**WHAT YOU ARE ASKED TO DO:** Copy every line below exactly.

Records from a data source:

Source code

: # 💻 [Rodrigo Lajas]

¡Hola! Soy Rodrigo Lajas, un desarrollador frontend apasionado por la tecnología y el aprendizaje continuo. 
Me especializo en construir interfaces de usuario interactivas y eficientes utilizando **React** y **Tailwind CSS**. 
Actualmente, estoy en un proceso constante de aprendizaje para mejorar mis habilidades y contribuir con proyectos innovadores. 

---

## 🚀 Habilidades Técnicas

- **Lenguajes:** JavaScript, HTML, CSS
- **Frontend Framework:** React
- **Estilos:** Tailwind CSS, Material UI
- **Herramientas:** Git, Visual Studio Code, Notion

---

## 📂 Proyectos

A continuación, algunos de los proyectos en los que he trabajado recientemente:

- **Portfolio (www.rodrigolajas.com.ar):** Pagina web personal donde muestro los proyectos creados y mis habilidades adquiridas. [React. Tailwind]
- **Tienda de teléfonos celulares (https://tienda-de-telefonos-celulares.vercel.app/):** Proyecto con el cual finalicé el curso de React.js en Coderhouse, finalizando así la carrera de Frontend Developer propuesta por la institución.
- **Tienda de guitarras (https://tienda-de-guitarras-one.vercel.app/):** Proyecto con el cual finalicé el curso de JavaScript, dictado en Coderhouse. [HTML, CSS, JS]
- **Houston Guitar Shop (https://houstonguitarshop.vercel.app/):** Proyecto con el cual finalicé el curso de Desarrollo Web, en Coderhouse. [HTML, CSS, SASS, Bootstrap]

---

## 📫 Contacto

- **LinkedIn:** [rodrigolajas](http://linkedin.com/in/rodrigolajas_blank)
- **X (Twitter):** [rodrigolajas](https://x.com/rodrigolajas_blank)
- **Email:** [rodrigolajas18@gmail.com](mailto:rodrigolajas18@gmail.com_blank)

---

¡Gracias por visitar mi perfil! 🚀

**SOLUTION:**
Source code

: # 💻 [Rodrigo Lajas]

¡Hola! Soy Rodrigo Lajas, un desarrollador frontend apasionado por la tecnología y el aprendizaje continuo. 
Me especializo en construir interfaces de usuario interactivas y eficientes utilizando **React** y **Tailwind CSS**. 
Actualmente, estoy en un proceso constante de aprendizaje para mejorar mis habilidades y contribuir con proyectos innovadores. 

---

## 🚀 Habilidades Técnicas

- **Lenguajes:** JavaScript, HTML, CSS
- **Frontend Framework:** React
- **Estilos:** Tailwind CSS, Material UI
- **Herramientas:** Git, Visual Studio Code, Notion

---

## 📂 Proyectos

A continuación, algunos de los proyectos en los que he trabajado recientemente:

- **Portfolio (www.rodrigolajas.com.ar):** Pagina web personal donde muestro los proyectos creados y mis habilidades adquiridas. [React. Tailwind]
- **Tienda de teléfonos celulares (https://tienda-de-telefonos-celulares.vercel.app/):** Proyecto con el cual finalicé el curso de React.js en Coderhouse, finalizando así la carrera de Frontend Developer propuesta por la institución.
- **Tienda de guitarras (https://tienda-de-guitarras-one.vercel.app/):** Proyecto con el cual finalicé el curso de JavaScript, dictado en Coderhouse. [HTML, CSS, JS]
- **Houston Guitar Shop (https://houstonguitarshop.vercel.app/):** Proyecto con el cual finalicé el curso de Desarrollo Web, en Coderhouse. [HTML, CSS, SASS, Bootstrap]

---

## 📫 Contacto

- **LinkedIn:** [rodrigolajas](http://linkedin.com/in/rodrigolajas_blank)
- **X (Twitter):** [rodrigolajas](https://x.com/rodrigolajas_blank)
- **Email:** [rodrigolajas18@gmail.com](mailto:rodrigolajas18@gmail.com_blank)

---

¡Gracias por visitar mi perfil! 🚀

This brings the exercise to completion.